CSS only finished one senior from last season in offensive spark plug Collin Anderson – who led the team at 15.4 ppg despite his drop off the bench – so the Saints were expecting big things.

“I would say we’re living up to expectations,” said Carlson.

Jack Silgen, a former Crosby Ironton star, played in high school point guard but is number 5 Saints. That’s how versatile he is. He leads the team with 16.3 points and 7.3 rebounds per game, followed by Carlson (15.4 ppg, 5.4 rpg) and Quinn Fischer von Esko (12.0 ppg, 6.6 rpg).

“I’m really happy for the boys,” said Staniger. “You handled it much better than I did. If the first thing on your exercise schedule is, “Were they all tested today?” It’s a ton of things other than basketball and these guys have been great all year round.

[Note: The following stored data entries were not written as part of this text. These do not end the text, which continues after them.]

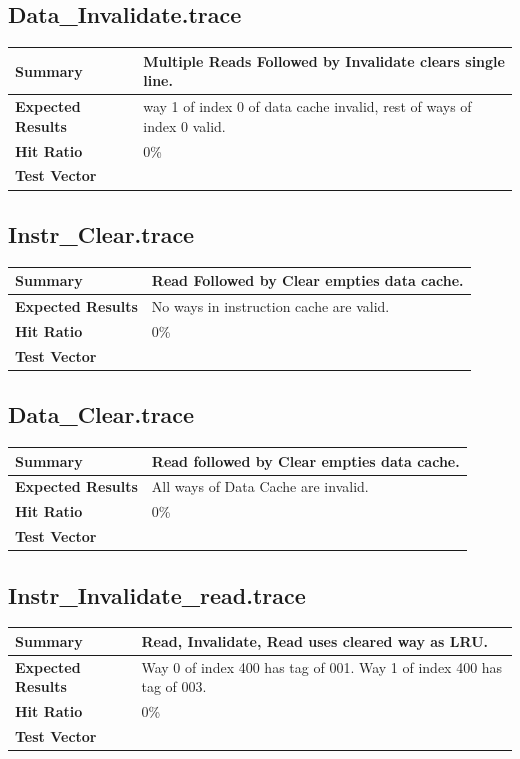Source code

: \documentclass{article}
\begin{document}
\subsection{Data\_Invalidate.trace}
\begin{tabular}{|p{1.2in}|p{3.8in}|}
  \hline
  \textbf{Summary} & Multiple Reads Followed by Invalidate clears single line.\\
  \hline
  \textbf{Expected Results} & way 1 of index 0 of data cache invalid, rest of ways of index 0 valid.\\
  \hline
  \textbf{Hit Ratio} & 0\%\\
  \hline
  \textbf{Test Vector} &  \\
  \hline
\end{tabular}

\subsection{Instr\_Clear.trace}
\begin{tabular}{|p{1.2in}|p{3.8in}|}
  \hline
  \textbf{Summary} & Read Followed by Clear empties data cache.\\
  \hline
  \textbf{Expected Results} & No ways in instruction cache are valid.\\
  \hline
  \textbf{Hit Ratio} & 0\%\\
  \hline
  \textbf{Test Vector} &  \\
  \hline
\end{tabular}

\subsection{Data\_Clear.trace}
\begin{tabular}{|p{1.2in}|p{3.8in}|}
  \hline
  \textbf{Summary} & Read followed by Clear empties data cache.\\
  \hline
  \textbf{Expected Results} & All ways of Data Cache are invalid.\\
  \hline
  \textbf{Hit Ratio} & 0\%\\
  \hline
  \textbf{Test Vector} &  \\
  \hline
\end{tabular}

\subsection{Instr\_Invalidate\_read.trace}
\begin{tabular}{|p{1.2in}|p{3.8in}|}
  \hline
  \textbf{Summary} & Read, Invalidate, Read uses cleared way as LRU.\\
  \hline
  \textbf{Expected Results} & Way 0 of index 400 has tag of 001. Way 1 of index
                  400 has tag of 003.\\
  \hline
  \textbf{Hit Ratio} & 0\%\\
  \hline
  \textbf{Test Vector} &  \\
  \hline
\end{tabular}
\end{document}
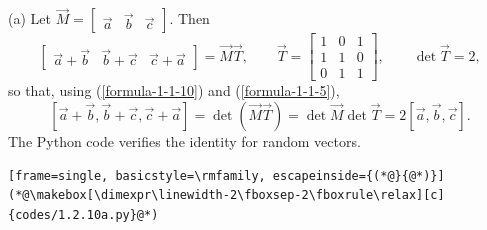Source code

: \begin{enumerate}[label={},font=\normalfont,leftmargin=1.15cm,labelwidth=1.0cm,labelsep=0.15cm,itemindent=0pt,listparindent=0pt,itemsep=\baselineskip,parsep=0pt,topsep=0pt]
(a) Let $\vec{M}=\begin{bmatrix}\vec{a}&\vec{b}&\vec{c}\end{bmatrix}$. Then
\[
\begin{bmatrix}\vec{a}+\vec{b}&\vec{b}+\vec{c}&\vec{c}+\vec{a}\end{bmatrix}=\vec{M}\vec{T},\qquad
\vec{T}=\begin{bmatrix}1&0&1\\1&1&0\\0&1&1\end{bmatrix},\qquad\det\vec{T}=2,
\]
so that, using (\ref{formula-1-1-10}) and (\ref{formula-1-1-5}),
\[
[\vec{a}+\vec{b},\vec{b}+\vec{c},\vec{c}+\vec{a}]=\det(\vec{M}\vec{T})=\det\vec{M}\det\vec{T}=2[\vec{a},\vec{b},\vec{c}].
\]
The Python code verifies the identity for random vectors.
\par\noindent\begin{minipage}{\linewidth}
\begin{lstlisting}[frame=single, basicstyle=\rmfamily, escapeinside={(*@}{@*)}]
(*@\makebox[\dimexpr\linewidth-2\fboxsep-2\fboxrule\relax][c]{codes/1.2.10a.py}@*)
\end{lstlisting}
\end{minipage}\par


\end{enumerate}
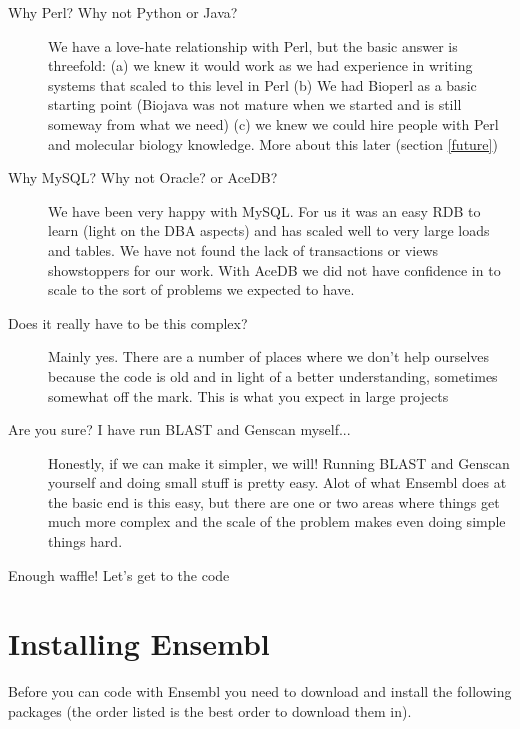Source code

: \documentclass[11pt,a4paper]{article}
\begin{document}
\begin{description}
\item[Why Perl? Why not Python or Java?] We have a love-hate relationship
with Perl, but the basic answer is threefold: (a) we knew it would work
as we had experience in writing systems that scaled to this level in Perl
(b) We had Bioperl as a basic starting point (Biojava was not mature when we
started and is still someway from what we need) (c) we knew we could hire people
with Perl and molecular biology knowledge. More about this later (section \ref{future})
\item[Why MySQL? Why not Oracle? or AceDB?] We have been very happy with MySQL.
For us it was an easy RDB to learn (light on the DBA aspects) and has scaled well
to very large loads and tables. We have not found the lack of transactions or views
showstoppers for our work. With AceDB we did not have confidence in to scale to the
sort of problems we expected to have.
\item[Does it really have to be this complex?] Mainly yes. There are a number of places
where we don't help ourselves because the code is old and in light of a better
understanding, sometimes somewhat off the mark. This is what you expect in large
projects
\item[Are you sure? I have run BLAST and Genscan myself...] Honestly, if we can make it
simpler, we will! Running BLAST and Genscan yourself and doing small
stuff is pretty easy. Alot of what Ensembl does at the basic end is
this easy, but there are one or two areas where things get much more complex and
the scale of the problem makes even doing simple things hard.
\end{description}

Enough waffle! Let's get to the code

\section{Installing Ensembl}

Before you can code with Ensembl you need to download and install the
following packages (the order listed is the best order to download them in).
\end{document}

“They have a serenity, they keep their demeanor. If things get a little mixed up, don’t panic in the crowd. These guys love to compete and that’s what I love about this team. “

Jarod Wilken (8.8 ppg, 4.6 rpg), the team’s only senior, follows next, followed by Isiah Hendrickson (8.6 ppg, 2.9 rpg) and Noah Winesett (5.8 ppg, 1, 8 rpg) by Duluth East and the former Hermantown Hawk Connor Bich (5.3 ppg) 3.0 rpg).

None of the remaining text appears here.